Il serait illusoire de croire que la ville de Constantin existe encore. Constantinople appartient à l’histoire, un simple fragment qui ne dit pas grand-chose de ce que fut la ville. Ce serait comme visiter Paris et imaginer y croiser des tanneurs sur le bord de la Bièvre. Ce serait également illusoire de croire que la ville serait encore parsemée d’églises datant d’avant 1453, date de la prise de la ville par les Turcs. Oh certes il est reste quelques unes, dont la plus célèbre est Sainte-Sophie, et si l’on peut encore en voir quelques unes, converties en mosquées ou non, la plupart se trouvent à six pieds sous terre, ensevelies, détruites par le feu ou le remploi pour d’autres bâtiments.
Mais ce n’est pas ce qu’on vient chercher à Istanbul, en tout cas pas complètement. On y vient pour la douceur de la vie sur les rives du Bosphore, le verre de thé accompagné de baklavas à la pistache à la terrasse d’un café ensoleillé alors que le muezzin lance son plus beau chant dans une indifférence quasi-générale, à moins que ce ne soit une contemplation profonde qui ne dit pas son nom. On y vient pour ses quartiers enchevêtrés, ses konak et ses yalı, ses rues qui n’arrêtent pas de monter et parfois de descendre. Mais surtout on vient ici pour y voir des visages et des sourires, pour prendre le temps de ne rien faire d’autre que de profiter d’être là.
En fait, on y va uniquement pour manger un sandwich au maquereau grillé (balık ekmek) en buvant un Turşu suyu à Eminönü, au pied de la Yeni Camii. Le reste n’a que peu d’importance, ce n’est que du patinage artistique.
Histoire de sourire un peu, de se cultiver et d’être horrifié parfois, je redonne ici en lecture les six articles écrits d’après le livre d’Alain Nadaud, L’iconoclaste. Ce livre est un puits de science pour qui veut se pencher sur l’histoire de Constantinople et de ses empereurs facétieux, en pleine tourmente de la querelle des images, entre iconoclastes et iconodoules. Un régal à lire sans modération.
- Empereurs infortunés de Byzance (1) : La couronne maudite du Khazar
- Empereurs infortunés de Byzance (2) : La Basilissa et l’Aveugle
- Empereurs infortunés de Byzance (3) : Quelques infortunés empereurs jusqu’aux peurs insensées de l’Arménien
- Empereurs infortunés de Byzance (4) : Le Copronyme
- Empereurs infortunés de Byzance (5) : Léon III l’Isaurien, à l’origine de la querelle des images
- Empereurs infortunés de Byzance (6) : Les graptoi et les mandibules de Méthode
Voilà, une nouvelle aventure est en route.
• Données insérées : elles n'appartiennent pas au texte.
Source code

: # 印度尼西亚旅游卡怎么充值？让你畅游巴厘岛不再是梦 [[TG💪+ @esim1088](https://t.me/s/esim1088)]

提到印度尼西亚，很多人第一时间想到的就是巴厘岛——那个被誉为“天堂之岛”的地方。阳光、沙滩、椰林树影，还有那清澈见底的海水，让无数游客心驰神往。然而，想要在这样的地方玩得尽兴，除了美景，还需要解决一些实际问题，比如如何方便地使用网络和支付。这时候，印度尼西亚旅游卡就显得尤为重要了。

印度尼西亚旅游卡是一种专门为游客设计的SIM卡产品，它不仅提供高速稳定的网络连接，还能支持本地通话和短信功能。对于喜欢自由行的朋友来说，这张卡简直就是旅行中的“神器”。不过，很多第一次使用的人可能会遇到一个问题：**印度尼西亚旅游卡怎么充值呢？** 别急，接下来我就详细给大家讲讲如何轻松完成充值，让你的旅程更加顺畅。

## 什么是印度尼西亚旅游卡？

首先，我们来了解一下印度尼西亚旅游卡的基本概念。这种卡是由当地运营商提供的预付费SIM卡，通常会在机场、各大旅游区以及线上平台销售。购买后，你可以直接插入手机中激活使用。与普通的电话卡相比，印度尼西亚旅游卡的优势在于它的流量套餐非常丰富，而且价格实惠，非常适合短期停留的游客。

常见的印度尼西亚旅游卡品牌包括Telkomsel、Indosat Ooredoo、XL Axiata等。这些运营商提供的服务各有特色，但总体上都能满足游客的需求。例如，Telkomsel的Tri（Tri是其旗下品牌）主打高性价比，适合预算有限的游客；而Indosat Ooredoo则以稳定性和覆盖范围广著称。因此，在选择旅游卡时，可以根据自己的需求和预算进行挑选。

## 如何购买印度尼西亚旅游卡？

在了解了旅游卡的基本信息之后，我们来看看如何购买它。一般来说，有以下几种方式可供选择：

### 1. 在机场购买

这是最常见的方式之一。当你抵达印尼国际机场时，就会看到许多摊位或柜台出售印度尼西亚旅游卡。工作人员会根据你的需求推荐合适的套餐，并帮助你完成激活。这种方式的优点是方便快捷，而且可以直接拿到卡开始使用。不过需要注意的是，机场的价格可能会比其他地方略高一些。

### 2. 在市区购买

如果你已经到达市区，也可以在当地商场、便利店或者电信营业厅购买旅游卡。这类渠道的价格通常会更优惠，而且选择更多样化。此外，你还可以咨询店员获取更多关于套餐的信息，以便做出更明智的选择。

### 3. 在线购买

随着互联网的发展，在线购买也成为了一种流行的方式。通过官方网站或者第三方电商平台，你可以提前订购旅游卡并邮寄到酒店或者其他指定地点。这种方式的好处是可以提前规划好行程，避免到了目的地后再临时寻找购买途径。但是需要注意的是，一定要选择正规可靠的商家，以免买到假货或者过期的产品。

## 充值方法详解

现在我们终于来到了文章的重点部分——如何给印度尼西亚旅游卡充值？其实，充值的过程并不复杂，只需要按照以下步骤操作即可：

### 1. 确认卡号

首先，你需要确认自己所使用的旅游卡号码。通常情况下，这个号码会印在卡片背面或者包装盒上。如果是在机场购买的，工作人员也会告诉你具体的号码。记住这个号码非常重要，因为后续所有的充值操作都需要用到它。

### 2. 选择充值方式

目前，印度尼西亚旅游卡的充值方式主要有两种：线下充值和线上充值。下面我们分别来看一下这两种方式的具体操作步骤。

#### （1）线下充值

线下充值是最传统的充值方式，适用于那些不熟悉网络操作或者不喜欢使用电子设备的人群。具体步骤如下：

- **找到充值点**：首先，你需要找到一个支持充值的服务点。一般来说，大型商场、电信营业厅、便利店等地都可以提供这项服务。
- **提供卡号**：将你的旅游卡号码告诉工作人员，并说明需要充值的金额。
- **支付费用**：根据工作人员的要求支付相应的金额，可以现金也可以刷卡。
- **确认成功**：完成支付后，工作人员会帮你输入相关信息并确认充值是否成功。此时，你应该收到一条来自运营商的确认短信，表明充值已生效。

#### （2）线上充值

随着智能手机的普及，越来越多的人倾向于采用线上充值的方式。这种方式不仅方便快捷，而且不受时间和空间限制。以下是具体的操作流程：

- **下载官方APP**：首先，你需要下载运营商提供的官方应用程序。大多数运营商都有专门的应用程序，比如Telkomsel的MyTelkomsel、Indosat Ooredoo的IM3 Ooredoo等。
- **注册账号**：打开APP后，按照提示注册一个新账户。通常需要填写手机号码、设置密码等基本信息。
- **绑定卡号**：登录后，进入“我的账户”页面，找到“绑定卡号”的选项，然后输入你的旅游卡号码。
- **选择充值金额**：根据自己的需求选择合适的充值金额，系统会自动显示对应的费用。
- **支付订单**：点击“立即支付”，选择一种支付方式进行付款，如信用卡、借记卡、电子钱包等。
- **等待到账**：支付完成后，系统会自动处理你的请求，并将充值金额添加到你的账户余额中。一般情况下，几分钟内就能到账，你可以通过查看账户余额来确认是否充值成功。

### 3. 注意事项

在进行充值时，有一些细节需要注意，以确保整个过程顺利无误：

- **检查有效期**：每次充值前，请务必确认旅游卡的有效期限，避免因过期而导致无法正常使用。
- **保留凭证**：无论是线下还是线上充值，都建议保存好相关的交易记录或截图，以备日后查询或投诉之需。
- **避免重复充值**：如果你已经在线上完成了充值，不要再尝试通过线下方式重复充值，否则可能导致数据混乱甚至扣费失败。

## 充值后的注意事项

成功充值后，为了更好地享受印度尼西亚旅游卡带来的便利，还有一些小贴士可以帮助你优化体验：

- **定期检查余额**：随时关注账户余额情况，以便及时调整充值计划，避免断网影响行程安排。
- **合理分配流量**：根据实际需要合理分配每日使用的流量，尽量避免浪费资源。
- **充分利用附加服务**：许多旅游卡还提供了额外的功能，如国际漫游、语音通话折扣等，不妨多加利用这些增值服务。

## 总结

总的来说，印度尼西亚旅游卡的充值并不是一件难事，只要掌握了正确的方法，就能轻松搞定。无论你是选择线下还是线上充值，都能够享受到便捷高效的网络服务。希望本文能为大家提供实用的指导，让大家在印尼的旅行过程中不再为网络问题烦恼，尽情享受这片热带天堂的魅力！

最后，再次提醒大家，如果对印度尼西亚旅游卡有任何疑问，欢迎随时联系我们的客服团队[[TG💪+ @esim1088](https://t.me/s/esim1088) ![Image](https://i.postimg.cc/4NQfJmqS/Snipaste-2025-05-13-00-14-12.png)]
Je compte les jours avant le départ, avec beaucoup d’attentes, beaucoup d’envies, trop peut-être. J’ai commencé mon carnet de voyage alors que je ne suis même pas encore sur le départ.
Déjà je me prends à rêver de manger des böreks sur le bord du Bosphore, de boire un thé à la terrasse du café Basin, non loin de Beyazit, de sentir l’odeur du poisson frit à Eminönü, de sucer le sucre liquide des baklavas à côté de la Rustem Paşa Camii, fouiller dans les bacs à livres pour trouver de vieux corans au marché aux livres, de flâner parmi les étals du marché de Kadıköy, d’écouter sans rien faire d’autre le muezzin de la Yeni Camii, de regarder les gens marcher dans la rue et les vieux jouer avec leur tesbih, et tout simplement de laisser le soleil turc caresser ma peau en prenant le temps de ne rien faire.